Every member of an approved pension arrangement should have an up-to-date copy of the rules.
Most approved pension arrangements have a vesting formula which will state the amount of money, other than the member's own contributions, that is available to provide a deferred pension for the member who chooses to withdraw from the arrangement before reaching normal retirement age.
This situation often comes about due to the retirement of the member.
If, for example, an employee resigns from his job or is made redundant at the age of 50 and the normal retirement age is 65, the employer's contribution to the approved pension arrangement remains and is invested.
He then gets a deferred pension at age 65. Vesting usually occurs after a minimum number of years, five for example.
Pension rights accrue to members of an approved pension arrangement every day, so a monetary value can be determined for these accrued pension rights any day.
The value of accrued pension rights is preserved by not making it available to a withdrawing member in cash.
There are two options: the money remains in the approved pension arrangement to provide a deferred pension to the member; or the money is transferred to another approved pension arrangement to provide a pension benefit for the member at normal retirement age.
There are two types of contributions to approved pension arrangements: required and voluntary.
The required contribution, also called the basic or mandatory contribution, is the stated percentage of taxable salary which each member contributes to the approved pension arrangement.
The voluntary, or optional, contribution is a stated percentage of taxable salary up to which each member may contribute to the pension arrangement.
Two popular types of pension arrangements are the defined contribution, or money purchase, plan and the defined benefit plan. In the defined contribution plan, both the required contribution rate of each member and the contribution rate of the employer on behalf of each member is defined.

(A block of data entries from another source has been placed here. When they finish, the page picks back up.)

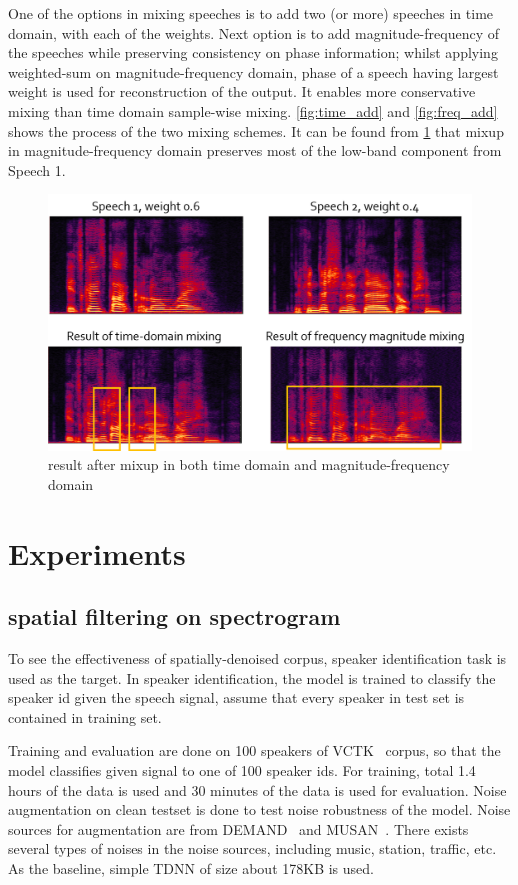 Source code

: \documentclass[10pt,twocolumn,letterpaper]{article}
\begin{document}
One of the options in mixing speeches is to add two (or more) speeches in time domain, with each of the weights.
Next option is to add magnitude-frequency of the speeches while preserving consistency on phase information;
whilst applying weighted-sum on magnitude-frequency domain, phase of a speech having largest weight is used 
for reconstruction of the output. It enables more conservative mixing than time domain sample-wise mixing.
\cref{fig:time_add} and \cref{fig:freq_add} shows the process of the two mixing schemes.
It can be found from \cref{fig:add_result} that mixup in magnitude-frequency domain preserves most of the 
low-band component from Speech 1.

\begin{figure}[h]
   \centering
   \includegraphics[width=\linewidth]{add_result}
   \caption{result after mixup in both time domain and magnitude-frequency domain}
   \label{fig:add_result}
\end{figure}

\section{Experiments}
\label{sec:experiments}

\subsection{spatial filtering on spectrogram}
To see the effectiveness of spatially-denoised corpus, speaker identification task is used as the target.
In speaker identification, the model is trained to classify the speaker id given the speech signal,
assume that every speaker in test set is contained in training set.

Training and evaluation are done on 100 speakers of VCTK~\cite{veaux2017cstr} corpus, so that
the model classifies given signal to one of 100 speaker ids.
For training, total 1.4 hours of the data is used and 30 minutes of the data is used for evaluation.
Noise augmentation on clean testset is done to test noise robustness of the model.
Noise sources for augmentation are from DEMAND~\cite{thiemann2013diverse} and MUSAN~\cite{snyder2015musan}.
There exists several types of noises in the noise sources, including music, station, traffic, etc.
As the baseline, simple TDNN of size about 178KB is used. 
\end{document}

Both sets of contributions are invested for the benefit of the member. At normal retirement age, or earlier termination, the member will have three accounts derived from his basic contribution, his voluntary contribution and the employer's contribution, which form the basis for how much pension he will receive.
This determination is usually made by an actuary.
A defined benefit plan has a prescribed formula which states very clearly how the annual pension will be calculated at retirement.
There are several types. One type is based on the average salary of the number of years of pensionable service. This is called the career average salary plan.
The modified career average salary plan is similar to the previous type except that the pension is calculated on the basis of a base year which may change from year to year.
Under the final salary plan, the pension is based on, for example, the final year's salary, the average of the annual salary over the last three years, or some other variation.
The final salary plan generally gives the best pension. Whereas the defined benefit plan applies only to superannuation funds, the defined contribution applies to superannuation funds and retirement schemes.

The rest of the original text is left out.